In short, the ratio of 18O and 16O in snow varies according to temperature. By examining the ratio of these gases trapped at various points in the ice core, they were able determine the temperature at the time that the snow fell.
So, as you can see from the graph above, temperatures over the past 400,000 years have varied from approximately 3 degrees above the 1961 average, to 9 degrees below. At the same time CO2 varied over the same time period from 180 parts per million (ppm) to 300 ppm.
You can see how closely the two lines are inter-related. There is a very high degree of correlation between temperature and carbon dioxide.
Then the industrial revolution happened. From 1800 to 1950 CO2 rose from 280 ppm to 310 ppm, reaching past the top of the historical band. From 1950 until now, CO2 has climbed up and up and up, so that in January it measured 413 ppm, over one hundred points higher than it had been at any time in nearly half a million years!
So why was I initially so cautious?
One of my initial thoughts was that, temperature wise, we are already close to a historical high. Perhaps adding CO2 to the atmosphere was what keeping our temperature from crashing as it had in past eras? Besides, as any statistician will tell you, correlation does not equal causation. Indeed a close look at the data will show that CO2 has historically followed temperature changes and not the other way around.
So what changed my mind?
Let’s look at the graph below and discuss further.
While I stated above that temperature has preceded CO2 changes, the high correlation and strong trends indicate that there is very likely to be a feedback mechanism. That is, while in the past an initial change in temperature led to a change in CO2, it is also very likely that change in CO2 led to a further change in temperature, and they proceeded in lock step until a minimum or maximum was reached, or until some cataclysmic event resulted in a shock to the trend.

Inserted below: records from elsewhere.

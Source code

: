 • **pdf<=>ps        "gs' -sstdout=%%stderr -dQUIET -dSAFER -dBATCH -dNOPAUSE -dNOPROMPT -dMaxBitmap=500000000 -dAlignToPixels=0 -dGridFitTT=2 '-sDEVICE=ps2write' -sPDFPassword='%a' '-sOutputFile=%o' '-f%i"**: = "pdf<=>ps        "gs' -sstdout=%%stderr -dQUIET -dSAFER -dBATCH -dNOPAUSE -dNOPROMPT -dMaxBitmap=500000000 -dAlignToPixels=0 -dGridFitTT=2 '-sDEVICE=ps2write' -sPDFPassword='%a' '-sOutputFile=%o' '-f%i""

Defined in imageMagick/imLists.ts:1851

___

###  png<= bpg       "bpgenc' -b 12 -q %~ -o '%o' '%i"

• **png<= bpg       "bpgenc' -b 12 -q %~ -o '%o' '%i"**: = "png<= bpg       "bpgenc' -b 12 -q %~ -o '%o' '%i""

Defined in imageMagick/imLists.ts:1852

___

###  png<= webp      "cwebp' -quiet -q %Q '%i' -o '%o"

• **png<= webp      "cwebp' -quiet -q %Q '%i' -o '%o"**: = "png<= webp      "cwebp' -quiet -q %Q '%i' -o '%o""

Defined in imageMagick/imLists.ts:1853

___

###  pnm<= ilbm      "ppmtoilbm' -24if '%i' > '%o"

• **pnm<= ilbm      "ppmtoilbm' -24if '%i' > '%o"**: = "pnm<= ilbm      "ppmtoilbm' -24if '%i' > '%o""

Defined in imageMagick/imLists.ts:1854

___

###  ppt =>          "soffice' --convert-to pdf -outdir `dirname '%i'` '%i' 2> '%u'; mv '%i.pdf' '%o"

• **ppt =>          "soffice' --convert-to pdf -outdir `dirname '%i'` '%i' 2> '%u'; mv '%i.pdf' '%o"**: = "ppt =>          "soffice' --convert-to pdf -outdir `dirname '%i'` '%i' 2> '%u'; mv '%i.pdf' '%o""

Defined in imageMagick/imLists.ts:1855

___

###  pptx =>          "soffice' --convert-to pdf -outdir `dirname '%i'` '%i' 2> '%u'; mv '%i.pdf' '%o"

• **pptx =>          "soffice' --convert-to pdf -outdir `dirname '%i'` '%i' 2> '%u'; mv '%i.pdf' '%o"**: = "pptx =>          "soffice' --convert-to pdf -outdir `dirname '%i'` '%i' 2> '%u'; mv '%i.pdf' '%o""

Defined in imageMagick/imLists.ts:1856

What I see in the second graph is what troubles me most. The earth has had relatively stable temperatures for about 12,000 years. That corresponds with the timeline for the rise of agriculture among humans. The rise of civilizations only occurred about 5,000 years ago. In that entire 12,000 years the proportion of CO2 has been between 255 and 285 ppm. For 12,000 years we have had a variance of only 30 ppm. We are now 130 points higher than at any point in that 12,000 years!!!
One reason why it has taken me so long to become convinced is because temperature has been slow to respond to the carbon dioxide increases. From 1998 until 2012 there was no increasing trend in temperature, and it took until 2016 to beat the 1998 temperatures. But we are again hitting new temperature highs and I believe we will continue to do so.

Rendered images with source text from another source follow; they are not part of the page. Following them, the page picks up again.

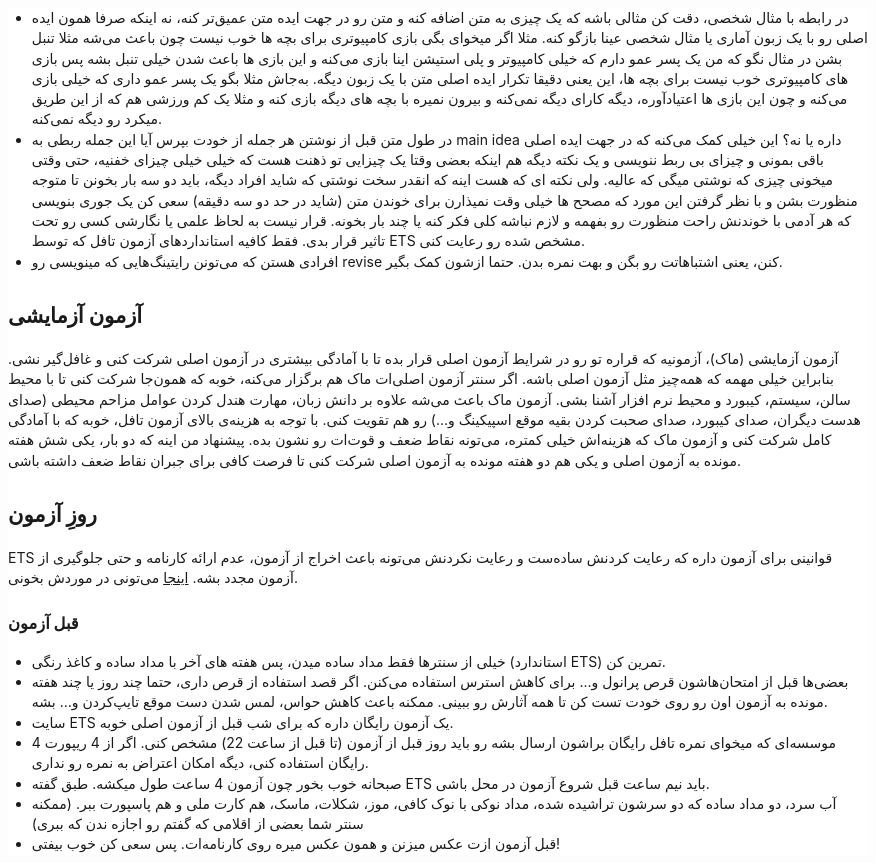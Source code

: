 *   در رابطه با مثال شخصی، دقت کن مثالی باشه که یک چیزی به متن اضافه کنه و متن رو در جهت ایده متن عمیق‌تر کنه، نه اینکه صرفا همون ایده اصلی رو با یک زبون آماری یا مثال شخصی عینا بازگو کنه. مثلا اگر میخوای بگی بازی کامپیوتری برای بچه ها خوب نیست چون باعث می‌شه مثلا تنبل بشن در مثال نگو که من یک پسر عمو دارم که خیلی کامپیوتر و پلی استیشن اینا بازی می‌کنه و این بازی ها باعث شدن خیلی تنبل بشه پس بازی های کامپیوتری خوب نیست برای بچه ها، این یعنی دقیقا تکرار ایده اصلی متن با یک زبون دیگه. به‌جاش مثلا بگو یک پسر عمو داری که خیلی بازی می‌کنه و چون این بازی ها اعتیادآوره، دیگه کارای دیگه نمی‌کنه و بیرون نمیره با بچه های دیگه بازی کنه و مثلا یک کم ورزشی هم که از این طریق میکرد رو دیگه نمی‌کنه.
*   در طول متن قبل از نوشتن هر جمله از خودت بپرس آیا این جمله ربطی به main idea داره یا نه؟ این خیلی کمک می‌کنه که در جهت ایده اصلی باقی بمونی و چیزای بی ربط ننویسی و یک نکته دیگه هم اینکه بعضی وقتا یک چیزایی تو ذهنت هست که خیلی خیلی چیزای خفنیه، حتی وقتی میخونی چیزی که نوشتی میگی که عالیه. ولی نکته ای که هست اینه که انقدر سخت نوشتی که شاید افراد دیگه، باید دو سه بار بخونن تا متوجه منظورت بشن و با نظر گرفتن این مورد که مصحح ها خیلی وقت نمیذارن برای خوندن متن (شاید در حد دو سه دقیقه) سعی کن یک جوری بنویسی که هر آدمی با خوندنش راحت منظورت رو بفهمه و لازم نباشه کلی فکر کنه یا چند بار بخونه. قرار نیست به لحاظ علمی یا نگارشی کسی رو تحت تاثیر قرار بدی. فقط کافیه استانداردهای آزمون تافل که توسط ETS مشخص شده رو رعایت کنی.
*   افرادی هستن که می‌تونن رایتینگ‌هایی که مینویسی رو revise کنن، یعنی اشتباهاتت رو بگن و بهت نمره بدن. حتما ازشون کمک بگیر.

آزمون آزمایشی
-------------

آزمون آزمایشی (ماک)، آزمونیه که قراره تو رو در شرایط آزمون اصلی قرار بده تا با آمادگی بیشتری در آزمون اصلی شرکت کنی و غافل‌گیر نشی. بنابراین خیلی مهمه که همه‌چیز مثل آزمون اصلی باشه. اگر سنتر آزمون اصلی‌‌ات ماک هم برگزار می‌کنه، خوبه که همون‌جا شرکت کنی تا با محیط سالن، سیستم، کیبورد و محیط نرم افزار آشنا بشی. آزمون ماک باعث می‌شه علاوه بر دانش زبان، مهارت هندل کردن عوامل مزاحم محیطی (صدای هدست دیگران، صدای کیبورد، صدای صحبت کردن بقیه موقع اسپیکینگ و...) رو هم تقویت کنی. با توجه به هزینه‌ی بالای آزمون تافل، خوبه که با آمادگی کامل شرکت کنی و آزمون ماک که هزینه‌اش خیلی کمتره، می‌تونه نقاط ضعف و قوت‌ات رو نشون بده. پیشنهاد من اینه که دو بار، یکی شش هفته مونده به آزمون اصلی و یکی هم دو هفته مونده به آزمون اصلی شرکت کنی تا فرصت کافی برای جبران نقاط ضعف داشته باشی.

روزِ آزمون
----------

ETS قوانینی برای آزمون داره که رعایت کردنش ساده‌ست و رعایت نکردنش می‌تونه باعث اخراج از آزمون، عدم ارائه کارنامه و حتی جلوگیری از آزمون مجدد بشه. [اینجا](https://www.ets.org/toefl/test-takers/ibt/test-day/test-center-test-day.html) می‌تونی در موردش بخونی.

### قبل آزمون

*   خیلی از سنترها فقط مداد ساده میدن، پس هفته های آخر با مداد ساده و کاغذ رنگی (استاندارد ETS) تمرین کن.
*   بعضی‌ها قبل از امتحان‌هاشون قرص پرانول و... برای کاهش استرس استفاده می‌کنن. اگر قصد استفاده از قرص داری، حتما چند روز یا چند هفته مونده به آزمون اون رو روی خودت تست کن تا همه آثارش رو ببینی. ممکنه باعث کاهش حواس، لمس شدن دست موقع تایپ‌کردن و… بشه.
*   سایت ETS یک آزمون رایگان داره که برای شب قبل از آزمون اصلی خوبه.
*   4 موسسه‌ای که میخوای نمره تافل رایگان براشون ارسال بشه رو باید روز قبل از آزمون (تا قبل از ساعت 22) مشخص کنی. اگر از 4 ریپورت رایگان استفاده کنی، دیگه امکان اعتراض به نمره رو نداری.
*   صبحانه خوب بخور چون آزمون 4 ساعت طول میکشه. طبق گفته ETS باید نیم ساعت قبل شروع آزمون در محل باشی.
*   آب سرد، دو مداد ساده که دو سرشون تراشیده شده، مداد نوکی با نوک کافی، موز، شکلات، ماسک، هم کارت ملی و هم پاسپورت ببر. (ممکنه سنتر شما بعضی از اقلامی که گفتم رو اجازه ندن که ببری)
*   قبل آزمون ازت عکس میزنن و همون عکس میره روی کارنامه‌ات. پس سعی کن خوب بیفتی!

As I said at the beginning of this post, I am not a climate scientist. I have no expertise in climate models. I have to trust those that are. However, I do now strongly believe that we face a very uncertain future with our current levels of CO2. Whether that involves a temperature spike, and then a temperature crash I do not know. What I do know is that civilization and the events that proceeded it have only been able to occur when CO2 was between a range of 250 and 285 ppm. With CO2 now at 413 ppm, I would argue that our entire civilization is at stake. Can any action be too drastic to return us to the safe levels of CO2?
Strong words, I realize. What do we do as Christians? As human beings? I am not going to comment further here, but will try and interact with your comments below. As always, your thoughts are welcome.
Update: I am deleting the abortion thread. It was getting way off topic and deteriorating into name calling.
Update 2: The Bernie thread is also now gone. It was irrelevant.